WHAT THE TASK REQUIRES
In the records below, tally each line that contains the word "Caso" and give the total only.

Stored data entries:
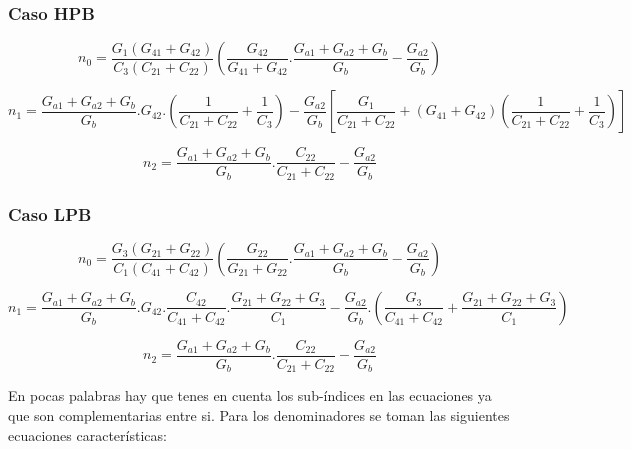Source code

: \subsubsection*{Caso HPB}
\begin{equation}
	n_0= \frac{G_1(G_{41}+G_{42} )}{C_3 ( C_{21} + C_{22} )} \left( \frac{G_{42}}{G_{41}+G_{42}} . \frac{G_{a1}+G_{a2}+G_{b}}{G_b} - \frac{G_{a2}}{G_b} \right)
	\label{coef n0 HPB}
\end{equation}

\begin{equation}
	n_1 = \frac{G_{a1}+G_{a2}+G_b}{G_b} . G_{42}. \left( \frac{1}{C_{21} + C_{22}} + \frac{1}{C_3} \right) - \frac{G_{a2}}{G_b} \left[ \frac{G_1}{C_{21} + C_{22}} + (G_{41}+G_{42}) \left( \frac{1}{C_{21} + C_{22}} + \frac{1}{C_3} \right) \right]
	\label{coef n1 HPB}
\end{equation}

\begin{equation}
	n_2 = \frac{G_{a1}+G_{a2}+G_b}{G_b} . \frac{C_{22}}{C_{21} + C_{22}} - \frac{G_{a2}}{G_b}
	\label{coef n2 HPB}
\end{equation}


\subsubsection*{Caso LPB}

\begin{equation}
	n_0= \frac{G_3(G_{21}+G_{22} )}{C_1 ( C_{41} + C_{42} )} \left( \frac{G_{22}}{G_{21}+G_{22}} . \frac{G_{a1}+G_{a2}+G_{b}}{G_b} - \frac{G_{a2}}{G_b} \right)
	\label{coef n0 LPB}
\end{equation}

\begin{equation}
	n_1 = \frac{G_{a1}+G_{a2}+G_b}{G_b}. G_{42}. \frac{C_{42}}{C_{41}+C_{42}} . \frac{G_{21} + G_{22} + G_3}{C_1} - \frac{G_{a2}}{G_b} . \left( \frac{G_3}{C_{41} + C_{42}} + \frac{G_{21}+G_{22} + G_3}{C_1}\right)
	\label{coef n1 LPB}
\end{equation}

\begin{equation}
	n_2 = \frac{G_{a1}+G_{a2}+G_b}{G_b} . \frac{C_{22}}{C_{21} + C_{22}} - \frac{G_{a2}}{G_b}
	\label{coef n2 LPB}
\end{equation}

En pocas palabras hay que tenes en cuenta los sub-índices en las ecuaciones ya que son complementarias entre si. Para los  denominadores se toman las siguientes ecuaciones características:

---

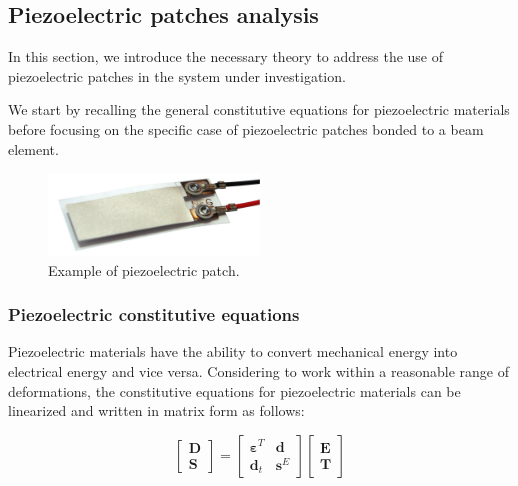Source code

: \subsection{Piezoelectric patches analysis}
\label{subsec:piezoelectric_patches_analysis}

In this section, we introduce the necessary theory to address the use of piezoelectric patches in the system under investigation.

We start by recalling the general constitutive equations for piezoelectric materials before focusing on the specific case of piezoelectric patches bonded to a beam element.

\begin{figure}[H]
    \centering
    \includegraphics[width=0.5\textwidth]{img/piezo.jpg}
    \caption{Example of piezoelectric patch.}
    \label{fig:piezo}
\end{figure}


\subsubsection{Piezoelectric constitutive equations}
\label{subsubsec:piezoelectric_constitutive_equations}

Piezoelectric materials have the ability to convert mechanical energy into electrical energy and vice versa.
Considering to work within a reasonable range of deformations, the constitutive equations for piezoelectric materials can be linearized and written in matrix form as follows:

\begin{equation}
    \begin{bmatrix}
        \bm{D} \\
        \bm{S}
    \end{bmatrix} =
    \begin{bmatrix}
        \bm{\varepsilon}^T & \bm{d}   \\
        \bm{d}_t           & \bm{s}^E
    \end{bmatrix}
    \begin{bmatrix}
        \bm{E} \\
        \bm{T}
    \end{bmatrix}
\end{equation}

--

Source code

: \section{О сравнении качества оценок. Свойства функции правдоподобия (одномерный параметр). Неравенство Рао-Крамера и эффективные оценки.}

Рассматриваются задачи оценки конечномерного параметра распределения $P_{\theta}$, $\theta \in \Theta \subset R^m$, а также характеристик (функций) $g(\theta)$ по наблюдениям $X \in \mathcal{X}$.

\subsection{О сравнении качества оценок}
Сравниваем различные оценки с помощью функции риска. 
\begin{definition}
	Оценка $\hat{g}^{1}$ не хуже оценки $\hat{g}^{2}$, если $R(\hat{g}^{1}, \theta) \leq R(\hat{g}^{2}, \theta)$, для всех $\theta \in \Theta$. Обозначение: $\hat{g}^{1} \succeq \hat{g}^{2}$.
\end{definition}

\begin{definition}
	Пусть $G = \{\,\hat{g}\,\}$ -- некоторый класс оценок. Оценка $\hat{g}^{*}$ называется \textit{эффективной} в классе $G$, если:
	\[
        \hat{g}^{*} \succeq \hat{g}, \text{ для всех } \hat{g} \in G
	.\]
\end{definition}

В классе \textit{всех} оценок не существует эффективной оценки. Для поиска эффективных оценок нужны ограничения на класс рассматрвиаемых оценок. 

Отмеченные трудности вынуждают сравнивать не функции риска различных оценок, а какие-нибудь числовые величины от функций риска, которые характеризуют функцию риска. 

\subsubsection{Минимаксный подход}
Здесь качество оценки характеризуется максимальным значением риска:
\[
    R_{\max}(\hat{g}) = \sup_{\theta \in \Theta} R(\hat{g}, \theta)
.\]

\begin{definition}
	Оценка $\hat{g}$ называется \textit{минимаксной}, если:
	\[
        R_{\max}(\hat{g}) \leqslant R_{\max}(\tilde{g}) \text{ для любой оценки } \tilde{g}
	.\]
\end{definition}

WRITTEN REPLY
2